A revival strategy for stressed companies is merger with healthy companies. In 2000, a law was brought in so that the tax losses by companies having industry (hotel, telecom, shipping, banks) could carry forward their tax shelter to the merged company if it complied with some restrictive conditions. The law needs amending to become a tool for revival of units. It requires that the merged company continue to be in the same business, achieve 50% production, and hold three-fourths of the plant for a minimum five years. A strictly hypothetical example here: M Auto was facing low capacity utilisation; it planned to manufacture ventilators by merging a loss-making ventilator company with itself, and then it dropped the ventilator production plan because the government did not approve the ventilator design. If it had converted the merged plant also to auto component production, it would be in violation of tax law condition. Will this help or hinder revival of employment and loans repayment? Is this condition sensible in today’s fast-changing technology era? The only test should be of continuing to provide employment to at least 50% of the workforce for three years, except if they take VRS, and to utilise production facilities for the manufacture of goods. A contemporary law is essential.

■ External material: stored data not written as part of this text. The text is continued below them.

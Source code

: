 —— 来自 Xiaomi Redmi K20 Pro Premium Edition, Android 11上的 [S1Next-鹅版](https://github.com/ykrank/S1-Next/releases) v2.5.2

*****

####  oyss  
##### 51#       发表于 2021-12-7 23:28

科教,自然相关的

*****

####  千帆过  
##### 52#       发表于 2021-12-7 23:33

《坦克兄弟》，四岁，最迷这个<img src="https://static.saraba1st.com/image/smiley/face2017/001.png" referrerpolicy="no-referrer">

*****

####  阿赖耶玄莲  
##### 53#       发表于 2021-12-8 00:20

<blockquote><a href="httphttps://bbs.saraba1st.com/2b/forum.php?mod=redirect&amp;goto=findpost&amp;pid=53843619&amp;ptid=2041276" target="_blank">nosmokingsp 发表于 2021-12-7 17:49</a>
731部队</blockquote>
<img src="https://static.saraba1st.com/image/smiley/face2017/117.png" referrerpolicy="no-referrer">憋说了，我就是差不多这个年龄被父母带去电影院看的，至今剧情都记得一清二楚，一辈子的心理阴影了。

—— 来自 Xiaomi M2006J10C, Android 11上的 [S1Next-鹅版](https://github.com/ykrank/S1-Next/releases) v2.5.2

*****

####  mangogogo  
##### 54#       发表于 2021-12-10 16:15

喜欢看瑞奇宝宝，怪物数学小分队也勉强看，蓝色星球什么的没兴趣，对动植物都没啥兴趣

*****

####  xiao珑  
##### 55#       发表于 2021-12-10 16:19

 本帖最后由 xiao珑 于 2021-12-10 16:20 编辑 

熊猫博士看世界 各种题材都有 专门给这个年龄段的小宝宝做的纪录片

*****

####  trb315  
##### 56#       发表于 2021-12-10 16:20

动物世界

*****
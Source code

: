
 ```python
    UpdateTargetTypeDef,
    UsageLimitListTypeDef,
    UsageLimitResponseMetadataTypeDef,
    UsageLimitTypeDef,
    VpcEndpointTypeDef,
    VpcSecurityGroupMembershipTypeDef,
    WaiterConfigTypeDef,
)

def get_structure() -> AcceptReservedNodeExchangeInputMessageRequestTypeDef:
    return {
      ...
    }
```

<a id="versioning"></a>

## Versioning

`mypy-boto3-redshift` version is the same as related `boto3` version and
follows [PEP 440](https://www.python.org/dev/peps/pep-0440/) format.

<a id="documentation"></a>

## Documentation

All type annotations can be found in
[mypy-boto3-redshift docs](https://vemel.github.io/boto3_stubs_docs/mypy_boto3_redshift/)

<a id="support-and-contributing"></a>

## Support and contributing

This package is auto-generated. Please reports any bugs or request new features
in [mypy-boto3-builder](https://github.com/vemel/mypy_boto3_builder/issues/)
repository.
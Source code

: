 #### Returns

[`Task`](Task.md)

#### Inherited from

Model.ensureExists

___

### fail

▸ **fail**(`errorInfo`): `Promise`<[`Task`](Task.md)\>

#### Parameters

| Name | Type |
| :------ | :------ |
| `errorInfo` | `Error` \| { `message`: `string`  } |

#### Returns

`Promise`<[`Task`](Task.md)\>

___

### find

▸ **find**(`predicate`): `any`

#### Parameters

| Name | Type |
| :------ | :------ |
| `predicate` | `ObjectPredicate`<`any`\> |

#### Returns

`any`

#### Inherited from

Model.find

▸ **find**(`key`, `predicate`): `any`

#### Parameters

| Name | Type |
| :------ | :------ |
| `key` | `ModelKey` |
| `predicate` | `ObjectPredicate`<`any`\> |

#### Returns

This law also provides for tax shelter on merger or demerger of banks only when it is with other government banks, hotels, shipping company, computer software manufacturer, telecom services, and the business of generation or distribution of power. Today, services contribute over 55% of GDP, and yet are not extended this revival tool. Indeed, the entire business sector should be covered for fast turnaround.
To enable new, efficient managements to take over stressed units and turn these around, a RBI model framework policy on takeover financing, subject to amendments by banks, will enable banks to move boldly on this front without the fear of CBI or vigilance.
Infrastructure projects, in operation or not fully completed, or with cost overruns, need a special look. If these are sold as a running project, their tax holiday will continue as per the Supreme Court. But if those merged or demerged under a scheme of arrangement, they lose their entitlement to tax holiday under the tax laws; Section 80 IA cannot be justified. It is imperative to revisit these laws for infrastructure projects and restore benefits if new or current promoters revive them in a given timeframe.
Laws have been framed to tax the price at which shares are issued as income, if the issue price is higher than the computation, under the rules. The government has granted exception to some start-ups from such a tax on share price, but what about the turnaround cases where new investors’ valuations are higher than the tax valuation rules and even in a situation of competing investors? The companies will have to pay tax instead of putting the money to economic purposes. Absurd?
Under the IBC law, NCLT can give exemptions. The same exemptions, if extended to stressed units as per RBI definition, can lead to faster turnaround. Banks could certify the categorisation.